→ Activity: In the entries, find all lines that hold the word "labelColor" and copy them.

→ Saved entries:
+-------+

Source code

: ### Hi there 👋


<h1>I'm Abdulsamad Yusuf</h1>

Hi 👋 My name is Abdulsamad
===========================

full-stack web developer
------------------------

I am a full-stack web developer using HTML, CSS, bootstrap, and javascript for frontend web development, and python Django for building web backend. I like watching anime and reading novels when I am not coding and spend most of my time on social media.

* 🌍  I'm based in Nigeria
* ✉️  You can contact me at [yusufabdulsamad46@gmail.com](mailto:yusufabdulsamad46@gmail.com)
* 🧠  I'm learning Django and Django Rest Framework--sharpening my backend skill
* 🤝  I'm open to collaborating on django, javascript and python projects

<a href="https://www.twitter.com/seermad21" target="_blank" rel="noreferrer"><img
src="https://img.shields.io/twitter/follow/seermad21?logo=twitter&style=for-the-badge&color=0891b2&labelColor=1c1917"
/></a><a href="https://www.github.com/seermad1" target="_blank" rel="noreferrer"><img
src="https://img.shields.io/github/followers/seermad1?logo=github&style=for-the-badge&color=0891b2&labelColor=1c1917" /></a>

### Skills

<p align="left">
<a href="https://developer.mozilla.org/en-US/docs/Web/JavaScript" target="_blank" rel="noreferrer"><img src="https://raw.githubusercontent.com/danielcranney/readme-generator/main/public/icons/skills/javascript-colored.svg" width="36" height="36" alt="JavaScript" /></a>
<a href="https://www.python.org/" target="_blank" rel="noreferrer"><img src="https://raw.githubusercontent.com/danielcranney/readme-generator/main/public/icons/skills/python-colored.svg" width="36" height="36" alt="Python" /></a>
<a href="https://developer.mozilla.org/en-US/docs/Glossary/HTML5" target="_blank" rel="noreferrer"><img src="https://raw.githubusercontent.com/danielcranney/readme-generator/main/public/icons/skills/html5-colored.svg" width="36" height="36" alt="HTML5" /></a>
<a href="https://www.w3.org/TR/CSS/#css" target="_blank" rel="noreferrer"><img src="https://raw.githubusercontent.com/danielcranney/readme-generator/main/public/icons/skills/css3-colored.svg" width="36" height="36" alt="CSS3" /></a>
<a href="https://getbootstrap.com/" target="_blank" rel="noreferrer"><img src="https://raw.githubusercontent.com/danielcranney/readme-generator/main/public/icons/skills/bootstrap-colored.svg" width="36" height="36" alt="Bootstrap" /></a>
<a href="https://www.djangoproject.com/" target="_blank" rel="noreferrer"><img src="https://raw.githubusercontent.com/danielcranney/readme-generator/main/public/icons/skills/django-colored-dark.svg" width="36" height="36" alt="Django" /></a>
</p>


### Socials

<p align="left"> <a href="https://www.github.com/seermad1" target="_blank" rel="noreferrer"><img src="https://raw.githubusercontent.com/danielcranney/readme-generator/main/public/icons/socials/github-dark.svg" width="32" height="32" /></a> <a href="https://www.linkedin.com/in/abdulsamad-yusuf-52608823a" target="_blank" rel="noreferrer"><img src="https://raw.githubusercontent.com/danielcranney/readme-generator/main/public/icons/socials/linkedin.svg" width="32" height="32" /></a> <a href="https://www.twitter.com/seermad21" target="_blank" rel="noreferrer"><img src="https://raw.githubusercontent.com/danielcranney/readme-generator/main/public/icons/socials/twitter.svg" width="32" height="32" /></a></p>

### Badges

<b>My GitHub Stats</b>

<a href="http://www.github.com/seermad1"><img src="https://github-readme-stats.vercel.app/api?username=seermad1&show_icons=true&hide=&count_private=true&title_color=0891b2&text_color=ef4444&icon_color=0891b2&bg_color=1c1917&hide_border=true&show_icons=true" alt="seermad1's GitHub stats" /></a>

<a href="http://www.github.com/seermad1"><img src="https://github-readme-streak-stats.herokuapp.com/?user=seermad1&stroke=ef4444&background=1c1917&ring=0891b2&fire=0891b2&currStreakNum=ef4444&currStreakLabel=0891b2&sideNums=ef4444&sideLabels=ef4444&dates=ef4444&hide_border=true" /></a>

+-------+

→ Result for this task:
src="https://img.shields.io/twitter/follow/seermad21?logo=twitter&style=for-the-badge&color=0891b2&labelColor=1c1917"
src="https://img.shields.io/github/followers/seermad1?logo=github&style=for-the-badge&color=0891b2&labelColor=1c1917" /></a>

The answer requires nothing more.